Saturday, January 21, 2012
I Heart British Cinematic Realism
In the last five years or so I have become a big fan of British cinema of the 1950s and 1960s, especially the gritty "kitchen sink" realist films. Although I love the French New Wave films of the same era, something about seeing hearing north of England accents being spoken in a brick semi-detached gets my toes-a-tappin. Perhaps it's that American cinema, like American society in general, does not have a well-tuned ear for class difference. (And nobody does class like the Brits.)
Having spent a few summers working in a factory, I feel a certain kinship with Arthur Seaton, played by the great Albert Finney in Saturday Night and Sunday Morning. He works all week at a repetitive job that he hates, just so he can get the dough to blow on drunken weekends that consign the workweek to oblivion. (During my first six months in Michigan I pretty much did the same thing.) Arthur's watchwords? "Don't let the bastards grind you down."
In these films rebellion takes on a kind of nihilistic fatalism. Arthur might get drunk, but in The Loneliness of the Long Distance Runner, Colin Smith (played wonderfully by Tom Courtenay), deliberately loses a race that could propel him out of his repressive, dreary reform school. He'd rather lose on his own terms than win on those of his captors, a very self-destructive way to make a stance, and one familiar to those who have to make up in spite what they lack in power. These acts of resistance are hardly productive, and are certainly irrational, but they ring true to me. Human beings are petty, irrational, and defiant all at the same time, and when pushed we lash out in anger, and with little forethought.
In these films viewers get a strong whiff of what I call "working class fatalism." Although I grew up lower-middle class, my parents both came from working class backgrounds, and definately didn't lose their old fatalistic outlook on life. They knew in their bones that people in authority could never be trusted, and given the chance they'd squash you for a penny. The system couldn't be changed, it was unfair, the deck was stacked, and the outcomes preordained. The best thing to do is to keep your head down and your mouth shut and hope that the capricious powers that be don't single you out for a thrashing. (Although I only retained a glint of it, sometimes I wish I could muster this fatalism in a stronger form, its Stoicism can face down the worst that life can throw at you.) Sometimes the pressure gets to be too much, and that's when the Stoic mask falls and the fists fly. Those who carry this Weltanschauung know their rebellion will be ineffectual, but take heart in the very act of doing it as a validation that their spirit has not been completely crushed.

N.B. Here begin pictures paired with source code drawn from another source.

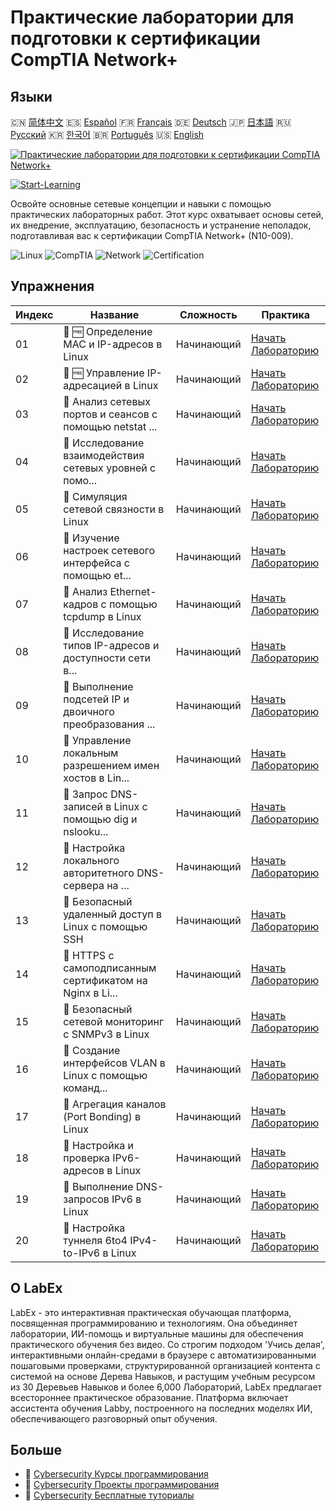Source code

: # Практические лаборатории для подготовки к сертификации CompTIA Network+

## Языки

🇨🇳 [简体中文](README_zh.md) 🇪🇸 [Español](README_es.md) 🇫🇷 [Français](README_fr.md) 🇩🇪 [Deutsch](README_de.md) 🇯🇵 [日本語](README_ja.md) 🇷🇺 [Русский](README_ru.md) 🇰🇷 [한국어](README_ko.md) 🇧🇷 [Português](README_pt.md) 🇺🇸 [English](README.md) 

[![Практические лаборатории для подготовки к сертификации CompTIA Network+](https://cover-creator.labex.io/comptia-network-plus-training-labs.png?lang=ru)](https://labex.io/ru/courses/comptia-network-plus-training-labs)

[![Start-Learning](https://img.shields.io/badge/Start-Learning-whitesmoke?style=for-the-badge)](https://labex.io/ru/courses/comptia-network-plus-training-labs)

Освойте основные сетевые концепции и навыки с помощью практических лабораторных работ. Этот курс охватывает основы сетей, их внедрение, эксплуатацию, безопасность и устранение неполадок, подготавливая вас к сертификации CompTIA Network+ (N10-009).

![Linux](https://img.shields.io/badge/Linux-whitesmoke?style=for-the-badge&logo=linux)
![CompTIA](https://img.shields.io/badge/CompTIA-whitesmoke?style=for-the-badge&logo=comptia)
![Network](https://img.shields.io/badge/Network-whitesmoke?style=for-the-badge&logo=network)
![Certification](https://img.shields.io/badge/Certification-whitesmoke?style=for-the-badge&logo=certification)


## Упражнения

|   Индекс | Название                                                  | Сложность   | Практика                                                                                                                                                        |
|----------|-----------------------------------------------------------|-------------|-----------------------------------------------------------------------------------------------------------------------------------------------------------------|
|       01 | 📖 🆓 Определение MAC и IP-адресов в Linux                | Начинающий  | <a target='_blank' href='https://labex.io/ru/tutorials/comptia-identify-mac-and-ip-addresses-in-linux-592731'>Начать Лабораторию</a>                            |
|       02 | 📖 🆓 Управление IP-адресацией в Linux                    | Начинающий  | <a target='_blank' href='https://labex.io/ru/tutorials/comptia-manage-ip-addressing-in-linux-592736'>Начать Лабораторию</a>                                     |
|       03 | 📖  Анализ сетевых портов и сеансов с помощью netstat ... | Начинающий  | <a target='_blank' href='https://labex.io/ru/tutorials/comptia-analyze-network-ports-and-sessions-with-netstat-in-linux-592741'>Начать Лабораторию</a>          |
|       04 | 📖  Исследование взаимодействия сетевых уровней с помо... | Начинающий  | <a target='_blank' href='https://labex.io/ru/tutorials/comptia-explore-network-layer-interaction-with-ping-and-arp-in-linux-592746'>Начать Лабораторию</a>      |
|       05 | 📖  Симуляция сетевой связности в Linux                   | Начинающий  | <a target='_blank' href='https://labex.io/ru/tutorials/comptia-simulate-network-layer-connectivity-in-linux-592752'>Начать Лабораторию</a>                      |
|       06 | 📖  Изучение настроек сетевого интерфейса с помощью et... | Начинающий  | <a target='_blank' href='https://labex.io/ru/tutorials/comptia-examine-network-interface-settings-with-ethtool-in-linux-592759'>Начать Лабораторию</a>          |
|       07 | 📖  Анализ Ethernet-кадров с помощью tcpdump в Linux      | Начинающий  | <a target='_blank' href='https://labex.io/ru/tutorials/comptia-analyze-ethernet-frames-with-tcpdump-in-linux-592765'>Начать Лабораторию</a>                     |
|       08 | 📖  Исследование типов IP-адресов и доступности сети в... | Начинающий  | <a target='_blank' href='https://labex.io/ru/tutorials/comptia-explore-ip-address-types-and-reachability-in-linux-592780'>Начать Лабораторию</a>                |
|       09 | 📖  Выполнение подсетей IP и двоичного преобразования ... | Начинающий  | <a target='_blank' href='https://labex.io/ru/tutorials/comptia-perform-ip-subnetting-and-binary-conversion-in-the-linux-terminal-592782'>Начать Лабораторию</a> |
|       10 | 📖  Управление локальным разрешением имен хостов в Lin... | Начинающий  | <a target='_blank' href='https://labex.io/ru/tutorials/comptia-manage-local-hostname-resolution-in-linux-592792'>Начать Лабораторию</a>                         |
|       11 | 📖  Запрос DNS-записей в Linux с помощью dig и nslooku... | Начинающий  | <a target='_blank' href='https://labex.io/ru/tutorials/comptia-query-dns-records-in-linux-with-dig-and-nslookup-592796'>Начать Лабораторию</a>                  |
|       12 | 📖  Настройка локального авторитетного DNS-сервера на ... | Начинающий  | <a target='_blank' href='https://labex.io/ru/tutorials/comptia-set-up-a-local-authoritative-dns-server-on-linux-592803'>Начать Лабораторию</a>                  |
|       13 | 📖  Безопасный удаленный доступ в Linux с помощью SSH     | Начинающий  | <a target='_blank' href='https://labex.io/ru/tutorials/comptia-secure-remote-access-in-linux-with-ssh-592816'>Начать Лабораторию</a>                            |
|       14 | 📖  HTTPS с самоподписанным сертификатом на Nginx в Li... | Начинающий  | <a target='_blank' href='https://labex.io/ru/tutorials/comptia-https-with-a-self-signed-certificate-on-nginx-in-linux-592820'>Начать Лабораторию</a>            |
|       15 | 📖  Безопасный сетевой мониторинг с SNMPv3 в Linux        | Начинающий  | <a target='_blank' href='https://labex.io/ru/tutorials/comptia-secure-network-monitoring-with-snmpv3-in-linux-592826'>Начать Лабораторию</a>                    |
|       16 | 📖  Создание интерфейсов VLAN в Linux с помощью команд... | Начинающий  | <a target='_blank' href='https://labex.io/ru/tutorials/comptia-create-vlan-interfaces-in-linux-using-the-ip-command-592842'>Начать Лабораторию</a>              |
|       17 | 📖  Агрегация каналов (Port Bonding) в Linux              | Начинающий  | <a target='_blank' href='https://labex.io/ru/tutorials/comptia-link-aggregation-port-bonding-in-linux-592851'>Начать Лабораторию</a>                            |
|       18 | 📖  Настройка и проверка IPv6-адресов в Linux             | Начинающий  | <a target='_blank' href='https://labex.io/ru/tutorials/comptia-configure-and-verify-ipv6-addresses-in-linux-592858'>Начать Лабораторию</a>                      |
|       19 | 📖  Выполнение DNS-запросов IPv6 в Linux                  | Начинающий  | <a target='_blank' href='https://labex.io/ru/tutorials/comptia-perform-ipv6-dns-lookups-in-linux-592862'>Начать Лабораторию</a>                                 |
|       20 | 📖  Настройка туннеля 6to4 IPv4-to-IPv6 в Linux           | Начинающий  | <a target='_blank' href='https://labex.io/ru/tutorials/comptia-configure-an-ipv4-to-ipv6-6to4-tunnel-in-linux-592867'>Начать Лабораторию</a>                    |

## О LabEx

LabEx - это интерактивная практическая обучающая платформа, посвященная программированию и технологиям. Она объединяет лаборатории, ИИ-помощь и виртуальные машины для обеспечения практического обучения без видео. Со строгим подходом 'Учись делая', интерактивными онлайн-средами в браузере с автоматизированными пошаговыми проверками, структурированной организацией контента с системой на основе Дерева Навыков, и растущим учебным ресурсом из 30 Деревьев Навыков и более 6,000 Лабораторий, LabEx предлагает всестороннее практическое образование. Платформа включает ассистента обучения Labby, построенного на последних моделях ИИ, обеспечивающего разговорный опыт обучения.

## Больше

- 🔗 [Cybersecurity Курсы программирования](https://github.com/labex-labs/awesome-programming-courses)
- 🔗 [Cybersecurity Проекты программирования](https://github.com/labex-labs/awesome-programming-projects)
- 🔗 [Cybersecurity Бесплатные туториалы](https://github.com/labex-labs/cybersecurity-free-tutorials)

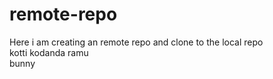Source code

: # remote-repo
Here i am creating an remote repo and clone to the local repo
<br>
kotti kodanda ramu
<br>
bunny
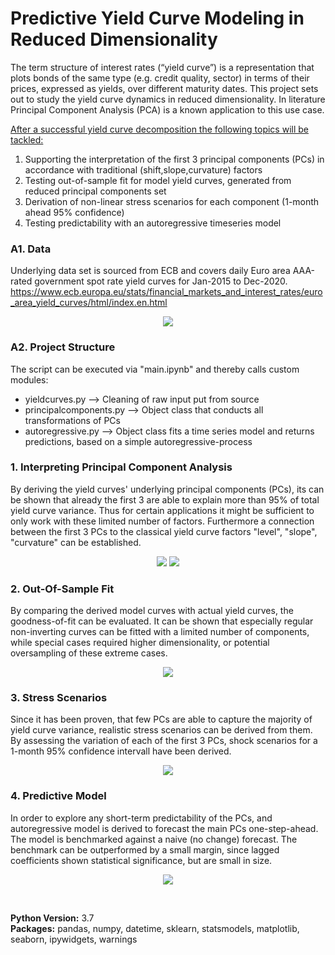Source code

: # Predictive Yield Curve Modeling in Reduced Dimensionality

The term structure of interest rates (“yield curve”) is a representation that plots bonds of the same type (e.g. credit quality, sector) in terms of their prices, expressed as yields, over different maturity dates. This project sets out to study the yield curve dynamics in reduced dimensionality. In literature Principal Component Analysis (PCA) is a known application to this use case.

<u>After a successful yield curve decomposition the following topics will be tackled:</u>
1) Supporting the interpretation of the first 3 principal components (PCs) in accordance with traditional (shift,slope,curvature) factors
2) Testing out-of-sample fit for model yield curves, generated from reduced principal components set
3) Derivation of non-linear stress scenarios for each component (1-month ahead 95% confidence)
4) Testing predictability with an autoregressive timeseries model

### A1. Data
Underlying data set is sourced from ECB and covers daily Euro area AAA-rated government spot rate yield curves for Jan-2015 to Dec-2020. https://www.ecb.europa.eu/stats/financial_markets_and_interest_rates/euro_area_yield_curves/html/index.en.html

<p align="center"> <img src="https://github.com/bernhard-pfann/pca-yield-curve-analytics/blob/main/assets/img/yields-dyn.gif"></p>

### A2. Project Structure
The script can be executed via "main.ipynb" and thereby calls custom modules:
- yieldcurves.py --> Cleaning of raw input put from source
- principalcomponents.py --> Object class that conducts all transformations of PCs
- autoregressive.py --> Object class fits a time series model and returns predictions, based on a simple autoregressive-process

### 1. Interpreting Principal Component Analysis
By deriving the yield curves' underlying principal components (PCs), its can be shown that already the first 3 are able to explain more than 95% of total yield curve variance. Thus for certain applications it might be sufficient to only work with these limited number of factors. Furthermore a connection between the first 3 PCs to the classical yield curve factors "level", "slope", "curvature" can be established.
<p align="center">
  <img src="https://github.com/bernhard-pfann/pca-yield-curve-analytics/blob/main/assets/img/pc-scores-dyn.gif">
  <img src="https://github.com/bernhard-pfann/pca-yield-curve-analytics/blob/main/assets/img/pc-interpret.png"><br>
</p>


### 2. Out-Of-Sample Fit
By comparing the derived model curves with actual yield curves, the goodness-of-fit can be evaluated. It can be shown that especially regular non-inverting curves can be fitted with a limited number of components, while special cases required higher dimensionality, or potential oversampling of these extreme cases.
<p align="center"> 
  <img src="https://github.com/bernhard-pfann/pca-yield-curve-analytics/blob/main/assets/img/pc-fit-dyn.gif">
</p>


### 3. Stress Scenarios
Since it has been proven, that few PCs are able to capture the majority of yield curve variance, realistic stress scenarios can be derived from them. By assessing the variation of each of the first 3 PCs, shock scenarios for a 1-month 95% confidence intervall have been derived.
<p align="center"><img src="https://github.com/bernhard-pfann/pca-yield-curve-analytics/blob/main/assets/img/yields-stress.png"></p>


### 4. Predictive Model
In order to explore any short-term predictability of the PCs, and autoregressive model is derived to forecast the main PCs one-step-ahead. The model is benchmarked against a naive (no change) forecast. The benchmark can be outperformed by a small margin, since lagged coefficients shown statistical significance, but are small in size.

<p align="center"><img src="https://github.com/bernhard-pfann/pca-yield-curve-analytics/blob/main/assets/img/yields-pred-eval.png"></p><br>

<b>Python Version:</b> 3.7<br>
<b>Packages:</b> pandas, numpy, datetime, sklearn, statsmodels, matplotlib, seaborn, ipywidgets, warnings
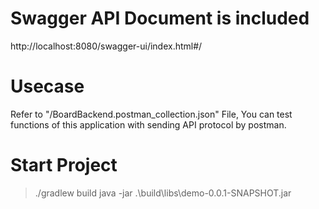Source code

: 

# Swagger API Document is included
http://localhost:8080/swagger-ui/index.html#/

# Usecase
Refer to "/BoardBackend.postman_collection.json" File, You can test functions of this application with sending API protocol by postman.

# Start Project
> ./gradlew build 
> java -jar .\build\libs\demo-0.0.1-SNAPSHOT.jar
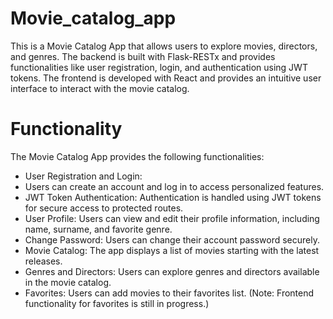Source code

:# Movie_catalog_app

This is a Movie Catalog App that allows users to explore movies, directors, and genres. The backend is built with Flask-RESTx and provides functionalities like user registration, login, and authentication using JWT tokens. The frontend is developed with React and provides an intuitive user interface to interact with the movie catalog.

# Functionality

The Movie Catalog App provides the following functionalities:

- User Registration and Login:
- Users can create an account and log in to access personalized features.
- JWT Token Authentication: Authentication is handled using JWT tokens for secure access to protected routes.
- User Profile: Users can view and edit their profile information, including name, surname, and favorite genre.
- Change Password: Users can change their account password securely.
- Movie Catalog: The app displays a list of movies starting with the latest releases.
- Genres and Directors: Users can explore genres and directors available in the movie catalog.
- Favorites: Users can add movies to their favorites list. (Note: Frontend functionality for favorites is still in progress.)
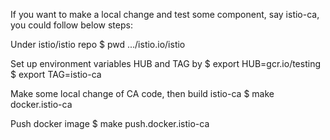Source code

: If you want to make a local change and test some component, say istio-ca, you could follow below steps:

Under istio/istio repo
$ pwd .../istio.io/istio

Set up environment variables HUB and TAG by
$ export HUB=gcr.io/testing
$ export TAG=istio-ca

Make some local change of CA code, then build istio-ca
$ make docker.istio-ca

Push docker image
$ make push.docker.istio-ca
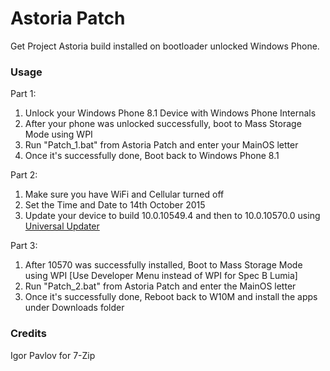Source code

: # Astoria Patch
Get Project Astoria build installed on bootloader unlocked Windows Phone.

### Usage
Part 1:
1) Unlock your Windows Phone 8.1 Device with Windows Phone Internals
2) After your phone was unlocked successfully, boot to Mass Storage Mode using WPI
4) Run "Patch_1.bat" from Astoria Patch and enter your MainOS letter
5) Once it's successfully done, Boot back to Windows Phone 8.1


Part 2:
1) Make sure you have WiFi and Cellular turned off
2) Set the Time and Date to 14th October 2015
3) Update your device to build 10.0.10549.4 and then to 10.0.10570.0 using [Universal Updater](https://github.com/fadilfadz01/Universal_Updater)


Part 3:
1) After 10570 was successfully installed, Boot to Mass Storage Mode using WPI [Use Developer Menu instead of WPI for Spec B Lumia]
2) Run "Patch_2.bat" from Astoria Patch and enter the MainOS letter
3) Once it's successfully done, Reboot back to W10M and install the apps under Downloads folder


### Credits
Igor Pavlov for 7-Zip
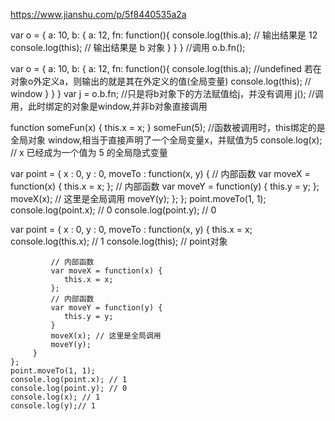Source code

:https://www.jianshu.com/p/5f8440535a2a

var o = {
    a: 10,
    b: {
        a: 12,
        fn: function(){
            console.log(this.a); // 输出结果是 12
            console.log(this); // 输出结果是 b 对象
        }
    }
}
//调用
o.b.fn(); 


var o = {
    a: 10,
    b: {
        a: 12,
        fn: function(){
            console.log(this.a); //undefined 若在对象o外定义a，则输出的就是其在外定义的值(全局变量)
            console.log(this);   // window
        }
    }
}
var j = o.b.fn; //只是将b对象下的方法赋值给j，并没有调用
j(); //调用，此时绑定的对象是window,并非b对象直接调用



function someFun(x) { 
    this.x = x; 
} 
someFun(5); //函数被调用时，this绑定的是全局对象 window,相当于直接声明了一个全局变量x，并赋值为5
console.log(x); // x 已经成为一个值为 5 的全局隐式变量


var point = { 
    x : 0, 
    y : 0, 
    moveTo : function(x, y) { 
       // 内部函数
       var moveX = function(x) { 
           this.x = x;
       }; 
       // 内部函数
       var moveY = function(y) { 
           this.y = y;
       };
       moveX(x); // 这里是全局调用
       moveY(y); 
    }; 
}; 
point.moveTo(1, 1); 
console.log(point.x); // 0
console.log(point.y); // 0





var point = { 
         x : 0, 
         y : 0, 
         moveTo : function(x, y) { 
             this.x = x;
             console.log(this.x); // 1
             console.log(this);   // point对象

             // 内部函数
             var moveX = function(x) { 
                this.x = x;
             }; 
             // 内部函数
             var moveY = function(y) { 
                this.y = y;
             } 
             moveX(x); // 这里是全局调用
             moveY(y); 
         } 
    }; 
    point.moveTo(1, 1); 
    console.log(point.x); // 1
    console.log(point.y); // 0
    console.log(x); // 1
    console.log(y);// 1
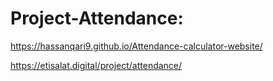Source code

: # Project-Attendance:

https://hassanqari9.github.io/Attendance-calculator-website/

https://etisalat.digital/project/attendance/
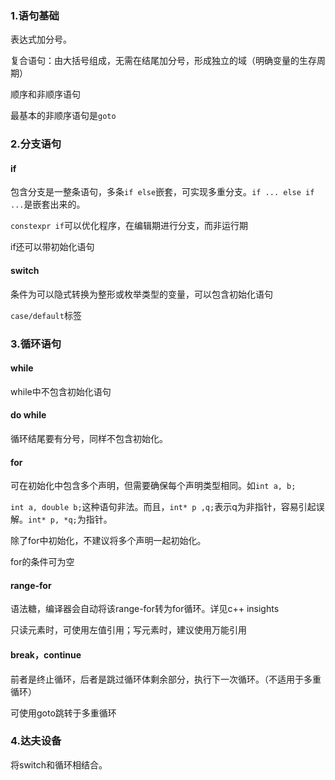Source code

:### 1.语句基础
表达式加分号。

复合语句：由大括号组成，无需在结尾加分号，形成独立的域（明确变量的生存周期）

顺序和非顺序语句

最基本的非顺序语句是`goto`

### 2.分支语句
#### if
包含分支是一整条语句，多条`if else`嵌套，可实现多重分支。`if ... else if ...`是嵌套出来的。

`constexpr if`可以优化程序，在编辑期进行分支，而非运行期

if还可以带初始化语句

#### switch
条件为可以隐式转换为整形或枚举类型的变量，可以包含初始化语句

`case/default`标签

### 3.循环语句
#### while
while中不包含初始化语句

#### do while
循环结尾要有分号，同样不包含初始化。

#### for
可在初始化中包含多个声明，但需要确保每个声明类型相同。如`int a, b;`

`int a, double b;`这种语句非法。而且，`int* p ,q;`表示q为非指针，容易引起误解。`int* p, *q;`为指针。

除了for中初始化，不建议将多个声明一起初始化。

for的条件可为空

#### range-for
语法糖，编译器会自动将该range-for转为for循环。详见c++ insights

只读元素时，可使用左值引用；写元素时，建议使用万能引用

#### break，continue
前者是终止循环，后者是跳过循环体剩余部分，执行下一次循环。（不适用于多重循环）

可使用goto跳转于多重循环

### 4.达夫设备
将switch和循环相结合。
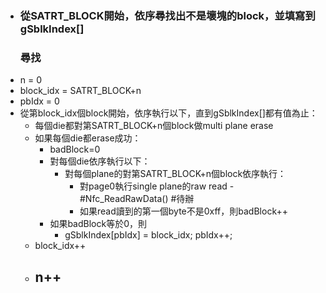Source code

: - ### 從SATRT_BLOCK開始，依序尋找出不是壞塊的block，並填寫到gSblkIndex[]
  ### 尋找
- n = 0
- block_idx = SATRT_BLOCK+n
- pbIdx = 0
- 從第block_idx個block開始，依序執行以下，直到gSblkIndex[]都有值為止：
	- 每個die都對第SATRT_BLOCK+n個block做multi plane erase
	- 如果每個die都erase成功：
		- badBlock=0
		- 對每個die依序執行以下：
			- 對每個plane的對第SATRT_BLOCK+n個block依序執行：
				- 對page0執行single plane的raw read - #Nfc_ReadRawData() #待辦
				- 如果read讀到的第一個byte不是0xff，則badBlock++
		- 如果badBlock等於0，則
			- gSblkIndex[pbIdx] = block_idx;
			  pbIdx++;
	- block_idx++
	- n++
		-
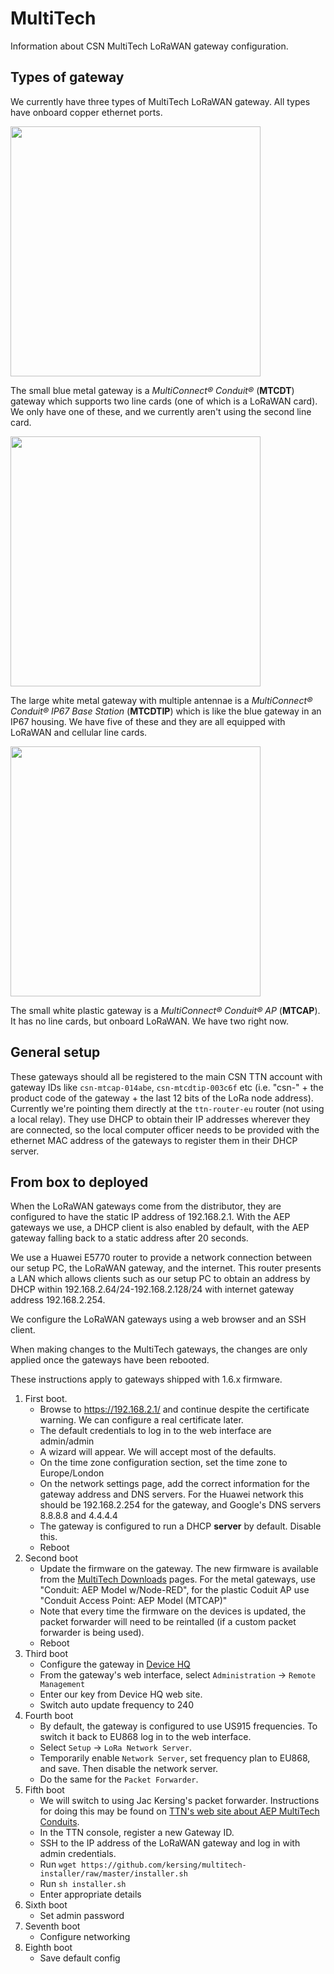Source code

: # MultiTech
Information about CSN MultiTech LoRaWAN gateway configuration.

## Types of gateway

We currently have three types of MultiTech LoRaWAN gateway. All types have onboard copper ethernet ports.

<img src="https://www.multitech.com/documents/media/images/products/multiconnect/conduit/mt_multiconnect_conduit_clear_main.png" width="400">

The small blue metal gateway is a *MultiConnect® Conduit®* (**MTCDT**) gateway which supports two line cards (one of which is a LoRaWAN card). We only have one of these, and we currently aren't using the second line card.

<img src="https://www.multitech.com/documents/media/images/products/multiconnect/conduit/ip67/MT_MultiConnect_Conduit_IP67_Base_Station_9-2017.png" width="400">

The large white metal gateway with multiple antennae is a *MultiConnect® Conduit® IP67 Base Station* (**MTCDTIP**) which is like the blue gateway in an IP67 housing. We have five of these and they are all equipped with LoRaWAN and cellular line cards.

<img src="https://www.multitech.com/documents/media/images/products/multiconnect/conduit-ap/MT_MultiConnect_Conduit_AP_Color_Logo_clear_hr1000px.png" width="400">

The small white plastic gateway is a *MultiConnect® Conduit® AP* (**MTCAP**). It has no line cards, but onboard LoRaWAN. We have two right now.

## General setup

These gateways should all be registered to the main CSN TTN account with gateway IDs like `csn-mtcap-014abe`, `csn-mtcdtip-003c6f` etc (i.e. "csn-" + the product code of the gateway + the last 12 bits of the LoRa node address). Currently we're pointing them directly at the `ttn-router-eu` router (not using a local relay). They use DHCP to obtain their IP addresses wherever they are connected, so the local computer officer needs to be provided with the ethernet MAC address of the gateways to register them in their DHCP server.

## From box to deployed

When the LoRaWAN gateways come from the distributor, they are configured to have the static IP address of 192.168.2.1. With the AEP gateways we use, a DHCP client is also enabled by default, with the AEP gateway falling back to a static address after 20 seconds.

We use a Huawei E5770 router to provide a network connection between our setup PC, the LoRaWAN gateway, and the internet. This router presents a LAN which allows clients such as our setup PC to obtain an address by DHCP within 192.168.2.64/24-192.168.2.128/24 with internet gateway address 192.168.2.254.

We configure the LoRaWAN gateways using a web browser and an SSH client.

When making changes to the MultiTech gateways, the changes are only applied once the gateways have been rebooted.

These instructions apply to gateways shipped with 1.6.x firmware.

1. First boot.
    - Browse to https://192.168.2.1/ and continue despite the certificate warning. We can configure a real certificate later.
    - The default credentials to log in to the web interface are admin/admin
    - A wizard will appear. We will accept most of the defaults.
    - On the time zone configuration section, set the time zone to Europe/London
    - On the network settings page, add the correct information for the gateway address and DNS servers. For the Huawei network this should be 192.168.2.254 for the gateway, and Google's DNS servers 8.8.8.8 and 4.4.4.4
    - The gateway is configured to run a DHCP **server** by default. Disable this.
    - Reboot
2. Second boot
    - Update the firmware on the gateway. The new firmware is available from the [MultiTech Downloads](http://www.multitech.net/developer/downloads/) pages. For the metal gateways, use "Conduit: AEP Model w/Node-RED", for the plastic Coduit AP use "Conduit Access Point: AEP Model (MTCAP)"
    - Note that every time the firmware on the devices is updated, the packet forwarder will need to be reintalled (if a custom packet forwarder is being used).
    - Reboot
3. Third boot
    - Configure the gateway in [Device HQ](https://www.devicehq.com/)
    - From the gateway's web interface, select `Administration` -> `Remote Management`
    - Enter our key from Device HQ web site.
    - Switch auto update frequency to 240
4. Fourth boot
    - By default, the gateway is configured to use US915 frequencies. To switch it back to EU868 log in to the web interface.
    - Select `Setup` -> `LoRa Network Server`.
    - Temporarily enable `Network Server`, set frequency plan to EU868, and save. Then disable the network server.
    - Do the same for the `Packet Forwarder`.
5. Fifth boot
    - We will switch to using Jac Kersing's packet forwarder. Instructions for doing this may be found on [TTN's web site about AEP MultiTech Conduits](https://www.thethingsnetwork.org/docs/gateways/multitech/aep.html).
    - In the TTN console, register a new Gateway ID.
    - SSH to the IP address of the LoRaWAN gateway and log in with admin credentials.
    - Run `wget https://github.com/kersing/multitech-installer/raw/master/installer.sh`
    - Run `sh installer.sh`
    - Enter appropriate details
6. Sixth boot
    - Set admin password
7. Seventh boot
    - Configure networking
8. Eighth boot
    - Save default config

But sometimes life does not allow us even this consolation. This is the lesson taught by This Sporting Life, a film that touches on many of the same themes as The Wrestler. The main character, played by Richard Harris in a career making performance, goes from being a coal miner to a rugby player in a grubby Northern town. He gets a thousand pound bonus, a nice car, and a fur coat for his lady love. Rachel Roberts (one of the most underrated actresses in film history in my opinion) plays the latter, a widow too wrapped up in her self-loathing to be able to love a man too insecure to face life on his own. I don't think I've ever seen a more realistic portrayal on film of how self-hatred destroys human relationships. (Sadly, you can't love another person if you don't love yourself.)
She can't break free of her past, and he can't forget that despite all his money and notoriety, the well-born men who cheer him on think of him as a "great ape on a football pitch." When his face gets smashed in during a game, his employers won't spring to fix the damage to his mouth, he has to get six teeth pulled instead. By the end he is so trapped by the proverbial golden handcuffs that he can't even make a token rebellion, and his desperation for love only torments her with a burden that she can't possibly fulfill. It ain't a happy movie, but that's life.